» Aim of the exercise: Take the line that contains "Fakultät für Informatik und Automatisierung\\" and each line after it to the end of the data below, and set them down exactly, omitting pictures.

» Dataset entries:
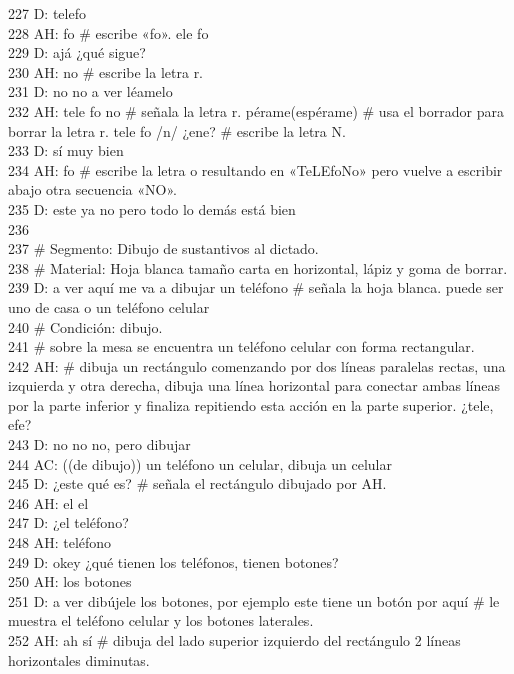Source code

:227 D: telefo\\
228 AH: fo \# escribe «fo». ele fo\\
229 D: ajá ¿qué sigue?\\
230 AH: no \# escribe la letra r.\\
231 D: no no a ver léamelo\\
232 AH: tele fo no \# señala la letra r. pérame(espérame) \# usa el borrador para borrar la letra r. tele fo /n/ ¿ene? \# escribe la letra N.\\
233 D: sí muy bien\\
234 AH: fo \# escribe la letra o resultando en «TeLEfoNo» pero vuelve a escribir abajo otra secuencia «NO».\\
235 D: este ya no pero todo lo demás está bien\\
236 \\
237 \# Segmento: Dibujo de sustantivos al dictado.\\
238 \# Material: Hoja blanca tamaño carta en horizontal, lápiz y goma de borrar.\\
239 D: a ver aquí me va a dibujar un teléfono \# señala la hoja blanca. puede ser uno de casa o un teléfono celular\\
240 \# Condición: dibujo.\\
241 \# sobre la mesa se encuentra un teléfono celular con forma rectangular.\\
242 AH: \# dibuja un rectángulo comenzando por dos líneas paralelas rectas, una izquierda y otra derecha, dibuja una línea horizontal para conectar ambas líneas por la parte inferior y finaliza repitiendo esta acción en la parte superior. ¿tele, efe?\\
243 D: no no no, pero dibujar\\
244 AC: ((de dibujo)) un teléfono un celular, dibuja un celular\\
245 D: ¿este qué es? \# señala el rectángulo dibujado por AH.\\
246 AH: el el\\
247 D: ¿el teléfono?\\
248 AH: teléfono\\
249 D: okey ¿qué tienen los teléfonos, tienen botones?\\
250 AH: los botones\\
251 D: a ver dibújele los botones, por ejemplo este tiene un botón por aquí \# le muestra el teléfono celular y los botones laterales.\\
252 AH: ah sí \# dibuja del lado superior izquierdo del rectángulo 2 líneas horizontales diminutas.\\

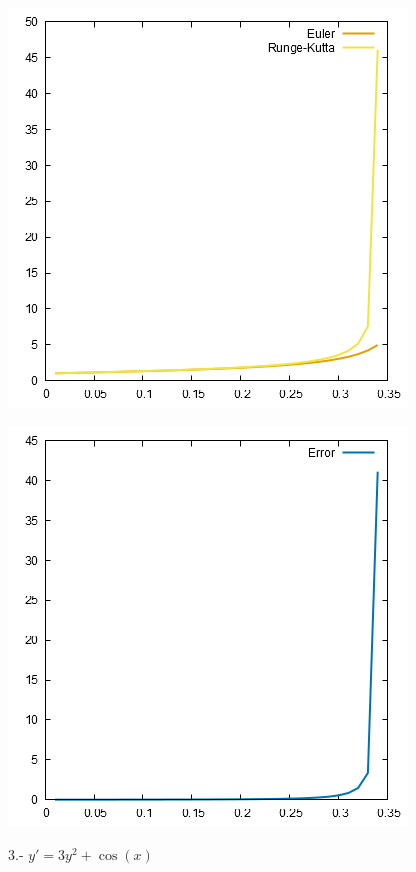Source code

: \documentclass[10pt]{article}
\begin{document}
\begin{multicols}{2}
\begin{center}
				\includegraphics[scale=0.4]{../Graficas/2.png}
			\end{center}
			\begin{center}
				\includegraphics[scale=0.4]{../Graficas/2_1.png}
			\end{center}
			3.- $y'=3y^2+\cos(x)$
			\begin{center}

\end{center}
\end{multicols}
\end{document}
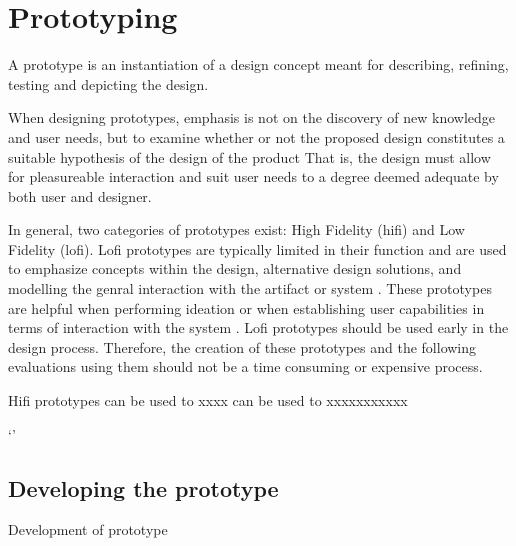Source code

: \section{Prototyping} %
A prototype is an instantiation of a design concept meant for describing, refining, testing and depicting the design. \cite{BUXTON2007139_prototyping}

When designing prototypes, emphasis is not on the discovery of new knowledge and user needs, but to examine whether or not the proposed design constitutes a suitable hypothesis of the design of the product \cite{nielsen-norman-prototype-low-vs-high,BUXTON2007139_prototyping}
That is, the design must allow for pleasureable interaction and suit user needs to a degree deemed adequate by both user and designer.

In general, two categories of prototypes exist: High Fidelity (hifi) and Low Fidelity (lofi).
Lofi prototypes are typically limited in their function and are used to emphasize concepts within the design, alternative design solutions, and modelling the genral interaction with the artifact or system \cite{low-vs-high-fidelity-prototype}.
These prototypes are helpful when performing ideation %
or when establishing user capabilities in terms of interaction with the system \cite{usefullness-of-different-prototypes,low-vs-high-fidelity-prototype}. 
Lofi prototypes should be used early in the design process. 
Therefore, the creation of these prototypes and the following evaluations  using them should not be a time consuming or expensive process. \cite{usefullness-of-different-prototypes,low-vs-high-fidelity-prototype}  


Hifi prototypes can be used to xxxx
can be used to xxxxxxxxxxx

`'


\subsection{Developing the prototype}
Development of prototype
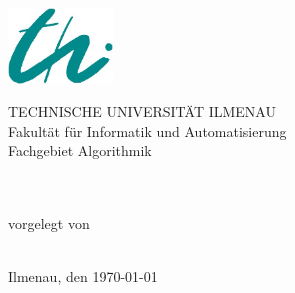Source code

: \begin{titlepage}

\begin{center}
\includegraphics[height=2cm]{pics/logo-thi.jpg}
\vspace{1cm}

TECHNISCHE UNIVERSITÄT ILMENAU\\
Fakultät für Informatik und Automatisierung\\
Fachgebiet Algorithmik

\vspace{4cm}

{\large \sathema} \\ 
\vspace{1cm}
{\LARGE \normalfont \bfseries \layer} \\
\vspace{1cm}
{vorgelegt von} \\
\vspace{0.5cm}
{\large \saauthor}\\
{\large \matrikel}
\vspace{2cm}

\vspace{5cm}

Ilmenau, den \today
\end{center}

\end{titlepage}
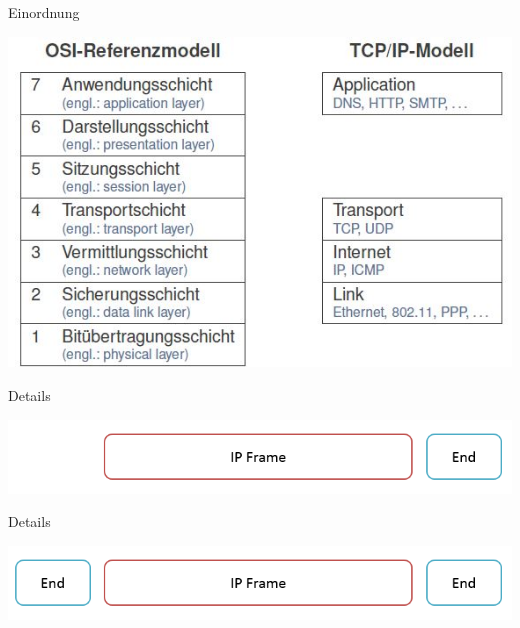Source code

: \documentclass[beamer]{uibk}
\begin{document}
\begin{frame}{Einordnung}

  \begin{center}
  \includegraphics[scale=0.5]{layer.jpg}
  \end{center}

\end{frame}

\begin{frame}{Details}
  \newpage
  \begin{center}
  \includegraphics[scale=0.5]{ip1.png}
  \end{center}

\end{frame}

\begin{frame}{Details}
  \newpage
  \begin{center}
  \includegraphics[scale=0.5]{ip2.png}
  \end{center}
\end{frame}
\end{document}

» Your solution:
Fakultät für Informatik und Automatisierung\\
Fachgebiet Algorithmik

\vspace{4cm}

{\large \sathema} \\ 
\vspace{1cm}
{\LARGE \normalfont \bfseries \layer} \\
\vspace{1cm}
{vorgelegt von} \\
\vspace{0.5cm}
{\large \saauthor}\\
{\large \matrikel}
\vspace{2cm}

\vspace{5cm}

Ilmenau, den \today
\end{center}

\end{titlepage}
Source code

: \documentclass[beamer]{uibk}
\begin{document}
\begin{frame}{Einordnung}

  \begin{center}
  \includegraphics[scale=0.5]{layer.jpg}
  \end{center}

\end{frame}

\begin{frame}{Details}
  \newpage
  \begin{center}
  \includegraphics[scale=0.5]{ip1.png}
  \end{center}

\end{frame}

\begin{frame}{Details}
  \newpage
  \begin{center}
  \includegraphics[scale=0.5]{ip2.png}
  \end{center}
\end{frame}
\end{document}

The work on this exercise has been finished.